Menuju konten utama

Setnov Minta Harta dan Hak Politiknya Tak Dirampas

Dalam pledoinya, Setya Novanto meminta majelis hakim untuk mencabut pemblokiran rekeningnya, karena ia masih harus membiayai keluarga serta anak-anak asuhnya di sebuah pesantren.

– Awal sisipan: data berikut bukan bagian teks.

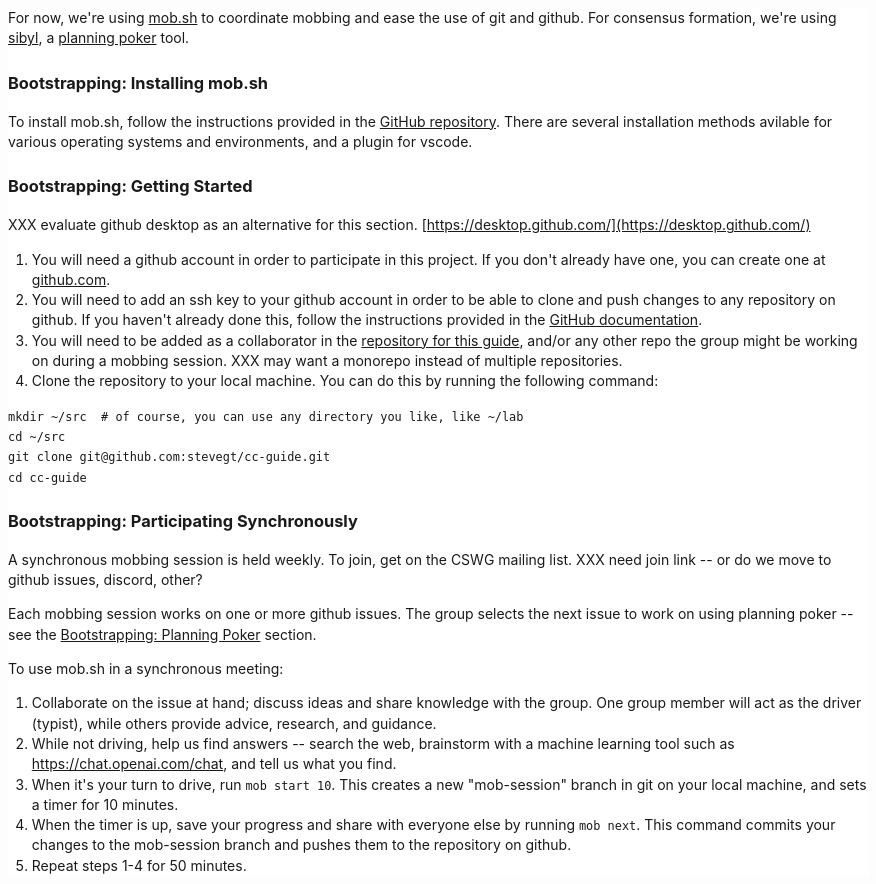 For now, we're using [mob.sh](https://mob.sh/) to coordinate mobbing
and ease the use of git and github.  For consensus formation, we're
using [sibyl](https://github.com/t7a/sibyl), a [planning
poker](https://en.wikipedia.org/wiki/Planning_poker) tool.

### Bootstrapping: Installing mob.sh

To install mob.sh, follow the instructions provided in the [GitHub
repository](https://github.com/remotemobprogramming/mob).  There are
several installation methods avilable for various operating systems
and environments, and a plugin for vscode.

### Bootstrapping: Getting Started

XXX evaluate github desktop as an alternative for this section.
[https://desktop.github.com/](https://desktop.github.com/)

1. You will need a github account in order to participate in this
   project.  If you don't already have one, you can create one at
   [github.com](github.com).
2. You will need to add an ssh key to your github account in order to
   be able to clone and push changes to any repository on github.  If
   you haven't already done this, follow the instructions provided in
   the [GitHub
   documentation](https://docs.github.com/en/github/authenticating-to-github/adding-a-new-ssh-key-to-your-github-account).
3. You will need to be added as a collaborator in the [repository for
   this guide](https://github.com/stevegt/cc-guide), and/or any other
   repo the group might be working on during a mobbing session.  XXX
   may want a monorepo instead of multiple repositories.
4. Clone the repository to your local machine.  You can do this by
   running the following command:

```
mkdir ~/src  # of course, you can use any directory you like, like ~/lab
cd ~/src
git clone git@github.com:stevegt/cc-guide.git
cd cc-guide
```

### Bootstrapping: Participating Synchronously

A synchronous mobbing session is held weekly.  To join, get on the
CSWG mailing list. XXX need join link -- or do we move to github
issues, discord, other?

Each mobbing session works on one or more github issues.  The group
selects the next issue to work on using planning poker -- see the
[Bootstrapping: Planning Poker](#Bootstrapping-Planning-Poker)
section.

To use mob.sh in a synchronous meeting:

1. Collaborate on the issue at hand; discuss ideas and share knowledge
   with the group. One group member will act as the driver (typist),
   while others provide advice, research, and guidance.
2. While not driving, help us find answers -- search the web, brainstorm
   with a machine learning tool such as https://chat.openai.com/chat,
   and tell us what you find.
3. When it's your turn to drive, run `mob start 10`. This creates a
   new "mob-session" branch in git on your local machine, and sets a
   timer for 10 minutes.
4. When the timer is up, save your progress and share with everyone
   else by running `mob next`. This command commits your changes to
   the mob-session branch and pushes them to the repository on
   github.
5. Repeat steps 1-4 for 50 minutes.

Setnov Minta Harta dan Hak Politiknya Tak Dirampas
Terdakwa kasus korupsi KTP Elektronik Setya Novanto (tengah) mengikuti sidang lanjutan di Pengadilan Tipikor, Jakarta, Kamis (22/3/2018). ANTARA FOTO/Reno Esnir

tirto.id - Terdakwa kasus dugaan korupsi pengadaan e-KTP Setya Novanto (Setnov) meminta majelis hakim agar mencabut pemblokiran rekening serta harta keluarganya.

Permintaan itu disampaikan karena Setnov merasa tak ada kaitan antara rekening dan harta atas nama istri serta anak-anaknya dengan perkara dugaan korupsi pengadaan e-KTP. Rekening anak dan istri Setnov diblokir atas permintaan Komisi Pemberantasan Korupsi (KPK) untuk keperluan penyidikan.

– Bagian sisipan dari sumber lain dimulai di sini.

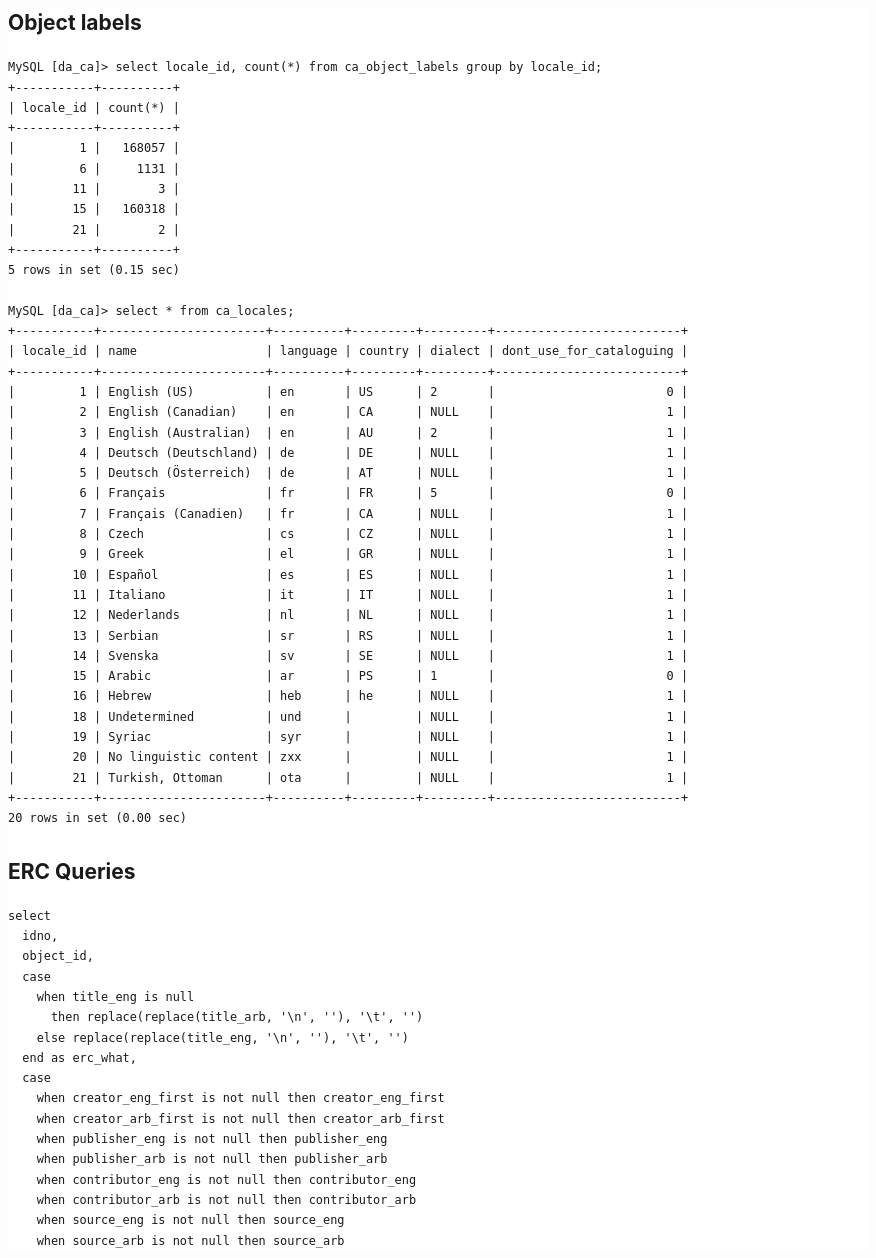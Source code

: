 
## Object labels

```
MySQL [da_ca]> select locale_id, count(*) from ca_object_labels group by locale_id;
+-----------+----------+
| locale_id | count(*) |
+-----------+----------+
|         1 |   168057 |
|         6 |     1131 |
|        11 |        3 |
|        15 |   160318 |
|        21 |        2 |
+-----------+----------+
5 rows in set (0.15 sec)

MySQL [da_ca]> select * from ca_locales;
+-----------+-----------------------+----------+---------+---------+--------------------------+
| locale_id | name                  | language | country | dialect | dont_use_for_cataloguing |
+-----------+-----------------------+----------+---------+---------+--------------------------+
|         1 | English (US)          | en       | US      | 2       |                        0 |
|         2 | English (Canadian)    | en       | CA      | NULL    |                        1 |
|         3 | English (Australian)  | en       | AU      | 2       |                        1 |
|         4 | Deutsch (Deutschland) | de       | DE      | NULL    |                        1 |
|         5 | Deutsch (Österreich)  | de       | AT      | NULL    |                        1 |
|         6 | Français              | fr       | FR      | 5       |                        0 |
|         7 | Français (Canadien)   | fr       | CA      | NULL    |                        1 |
|         8 | Czech                 | cs       | CZ      | NULL    |                        1 |
|         9 | Greek                 | el       | GR      | NULL    |                        1 |
|        10 | Español               | es       | ES      | NULL    |                        1 |
|        11 | Italiano              | it       | IT      | NULL    |                        1 |
|        12 | Nederlands            | nl       | NL      | NULL    |                        1 |
|        13 | Serbian               | sr       | RS      | NULL    |                        1 |
|        14 | Svenska               | sv       | SE      | NULL    |                        1 |
|        15 | Arabic                | ar       | PS      | 1       |                        0 |
|        16 | Hebrew                | heb      | he      | NULL    |                        1 |
|        18 | Undetermined          | und      |         | NULL    |                        1 |
|        19 | Syriac                | syr      |         | NULL    |                        1 |
|        20 | No linguistic content | zxx      |         | NULL    |                        1 |
|        21 | Turkish, Ottoman      | ota      |         | NULL    |                        1 |
+-----------+-----------------------+----------+---------+---------+--------------------------+
20 rows in set (0.00 sec)
```

## ERC Queries

```
select
  idno,
  object_id,
  case
    when title_eng is null 
      then replace(replace(title_arb, '\n', ''), '\t', '')
    else replace(replace(title_eng, '\n', ''), '\t', '')
  end as erc_what,
  case
    when creator_eng_first is not null then creator_eng_first
    when creator_arb_first is not null then creator_arb_first
    when publisher_eng is not null then publisher_eng
    when publisher_arb is not null then publisher_arb
    when contributor_eng is not null then contributor_eng
    when contributor_arb is not null then contributor_arb
    when source_eng is not null then source_eng
    when source_arb is not null then source_arb
```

"Terhadap seluruh aset-aset, tabungan, giro, deposito, kendaraan, properti yang diblokir baik atas nama saya sendiri, anak saya, istri saya, agar dapat dicabut pemblokirannya karena berdasarkan fakta persidangan tak ada fakta langsung dengan perkara ini," ujar Setnov dalam pleidoinya di Pengadilan Tindak Pidana Korupsi pada PN Jakarta Pusat, Jumat (13/4/2018).

Menurut Setnov, pemblokiran hartanya harus dibuka karena ia masih memiliki banyak tanggungan. Ia menyebut istri dan anak-anaknya masih perlu dibiayai.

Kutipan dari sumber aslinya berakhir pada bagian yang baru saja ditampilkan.